BEGIN Data in this exercise
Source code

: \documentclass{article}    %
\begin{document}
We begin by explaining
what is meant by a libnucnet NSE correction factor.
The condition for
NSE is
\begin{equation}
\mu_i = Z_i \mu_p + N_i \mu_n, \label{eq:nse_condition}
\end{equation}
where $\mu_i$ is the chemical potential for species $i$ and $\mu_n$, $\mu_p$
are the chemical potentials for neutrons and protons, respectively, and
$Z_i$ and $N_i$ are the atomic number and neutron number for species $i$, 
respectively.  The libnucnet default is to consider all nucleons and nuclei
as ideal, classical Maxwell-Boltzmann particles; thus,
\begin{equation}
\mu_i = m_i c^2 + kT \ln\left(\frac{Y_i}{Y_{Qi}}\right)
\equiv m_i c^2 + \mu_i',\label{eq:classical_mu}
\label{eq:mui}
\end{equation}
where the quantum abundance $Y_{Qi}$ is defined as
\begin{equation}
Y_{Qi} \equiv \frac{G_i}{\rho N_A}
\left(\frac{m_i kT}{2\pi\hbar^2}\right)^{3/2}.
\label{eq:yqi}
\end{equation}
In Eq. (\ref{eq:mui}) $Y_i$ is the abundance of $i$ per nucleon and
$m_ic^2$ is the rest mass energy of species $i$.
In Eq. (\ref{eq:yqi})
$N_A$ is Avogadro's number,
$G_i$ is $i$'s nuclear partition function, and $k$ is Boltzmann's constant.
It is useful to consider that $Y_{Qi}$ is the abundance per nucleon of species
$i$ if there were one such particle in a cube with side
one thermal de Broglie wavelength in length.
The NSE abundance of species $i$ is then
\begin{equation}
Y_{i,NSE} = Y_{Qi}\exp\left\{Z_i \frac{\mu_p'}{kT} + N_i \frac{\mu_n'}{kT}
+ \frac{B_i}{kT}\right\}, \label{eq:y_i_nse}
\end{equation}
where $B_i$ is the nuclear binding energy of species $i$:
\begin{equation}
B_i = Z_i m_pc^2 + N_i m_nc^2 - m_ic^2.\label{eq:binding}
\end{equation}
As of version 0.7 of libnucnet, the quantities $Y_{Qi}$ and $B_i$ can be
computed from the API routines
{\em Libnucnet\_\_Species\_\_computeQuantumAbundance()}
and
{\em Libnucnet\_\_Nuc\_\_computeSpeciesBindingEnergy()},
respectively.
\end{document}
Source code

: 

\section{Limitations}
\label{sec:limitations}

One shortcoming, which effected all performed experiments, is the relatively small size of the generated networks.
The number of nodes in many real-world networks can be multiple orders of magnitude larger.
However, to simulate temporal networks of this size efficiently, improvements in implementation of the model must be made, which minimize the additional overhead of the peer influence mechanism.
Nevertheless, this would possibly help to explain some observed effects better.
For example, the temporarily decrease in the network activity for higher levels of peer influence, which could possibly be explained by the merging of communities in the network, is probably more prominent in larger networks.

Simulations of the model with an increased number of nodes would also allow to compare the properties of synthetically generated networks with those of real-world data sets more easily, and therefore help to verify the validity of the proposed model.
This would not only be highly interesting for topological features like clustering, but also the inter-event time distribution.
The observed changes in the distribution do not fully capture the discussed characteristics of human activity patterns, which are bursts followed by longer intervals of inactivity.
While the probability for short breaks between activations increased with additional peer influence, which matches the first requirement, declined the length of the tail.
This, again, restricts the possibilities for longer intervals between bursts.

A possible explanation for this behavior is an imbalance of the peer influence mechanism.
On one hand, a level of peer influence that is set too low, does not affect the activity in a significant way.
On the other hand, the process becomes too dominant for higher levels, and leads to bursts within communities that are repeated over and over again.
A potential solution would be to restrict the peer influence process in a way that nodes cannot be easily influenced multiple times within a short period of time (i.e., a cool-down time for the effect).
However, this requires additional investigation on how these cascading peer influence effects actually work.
END Data in this exercise
Each line of the records, from the opening one through the line holding "and $N_i$ are", should be restated word for word, with nothing else in the answer.

Source code

: \documentclass{article}    %
\begin{document}
We begin by explaining
what is meant by a libnucnet NSE correction factor.
The condition for
NSE is
\begin{equation}
\mu_i = Z_i \mu_p + N_i \mu_n, \label{eq:nse_condition}
\end{equation}
where $\mu_i$ is the chemical potential for species $i$ and $\mu_n$, $\mu_p$
are the chemical potentials for neutrons and protons, respectively, and
$Z_i$ and $N_i$ are the atomic number and neutron number for species $i$, 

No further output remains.